* _Required work_: The lines to copy are those with "this" in them. Pull each one from the entries below.

* _Input data_:

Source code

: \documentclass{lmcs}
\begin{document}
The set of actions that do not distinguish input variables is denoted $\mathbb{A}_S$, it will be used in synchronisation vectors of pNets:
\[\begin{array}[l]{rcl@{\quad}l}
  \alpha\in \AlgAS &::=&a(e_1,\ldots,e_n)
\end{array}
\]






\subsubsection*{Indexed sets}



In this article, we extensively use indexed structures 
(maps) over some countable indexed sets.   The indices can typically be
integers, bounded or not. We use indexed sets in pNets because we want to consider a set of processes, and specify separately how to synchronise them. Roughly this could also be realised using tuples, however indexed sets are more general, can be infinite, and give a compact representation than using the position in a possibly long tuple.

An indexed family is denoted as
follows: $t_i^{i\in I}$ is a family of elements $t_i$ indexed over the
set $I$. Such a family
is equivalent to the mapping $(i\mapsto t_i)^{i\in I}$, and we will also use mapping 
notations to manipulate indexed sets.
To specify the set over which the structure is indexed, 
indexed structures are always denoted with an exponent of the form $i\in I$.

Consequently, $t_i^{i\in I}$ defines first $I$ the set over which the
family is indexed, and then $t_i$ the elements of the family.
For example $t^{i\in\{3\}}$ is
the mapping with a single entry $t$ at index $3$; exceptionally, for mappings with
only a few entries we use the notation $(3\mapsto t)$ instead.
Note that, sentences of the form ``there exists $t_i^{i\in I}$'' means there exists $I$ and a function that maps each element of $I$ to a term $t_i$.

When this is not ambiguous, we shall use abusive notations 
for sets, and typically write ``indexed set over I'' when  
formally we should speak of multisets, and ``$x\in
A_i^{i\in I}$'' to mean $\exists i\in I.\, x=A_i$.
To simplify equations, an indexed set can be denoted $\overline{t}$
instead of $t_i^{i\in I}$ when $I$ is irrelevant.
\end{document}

* * *

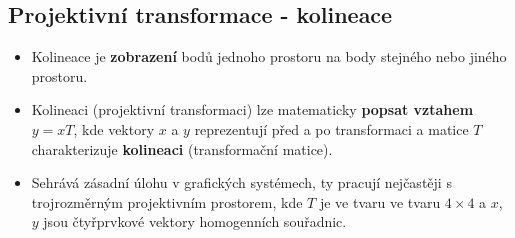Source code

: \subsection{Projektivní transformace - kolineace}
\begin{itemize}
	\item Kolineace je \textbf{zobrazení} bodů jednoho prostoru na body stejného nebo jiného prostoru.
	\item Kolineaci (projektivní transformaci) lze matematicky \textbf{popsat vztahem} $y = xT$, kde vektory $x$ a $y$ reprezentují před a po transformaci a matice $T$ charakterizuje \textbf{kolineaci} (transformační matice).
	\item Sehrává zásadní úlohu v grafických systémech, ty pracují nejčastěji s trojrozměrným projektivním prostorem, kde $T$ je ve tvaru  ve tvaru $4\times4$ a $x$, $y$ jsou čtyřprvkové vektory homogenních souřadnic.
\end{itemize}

* _Solved exercise_:
In this article, we extensively use indexed structures 
integers, bounded or not. We use indexed sets in pNets because we want to consider a set of processes, and specify separately how to synchronise them. Roughly this could also be realised using tuples, however indexed sets are more general, can be infinite, and give a compact representation than using the position in a possibly long tuple.
When this is not ambiguous, we shall use abusive notations 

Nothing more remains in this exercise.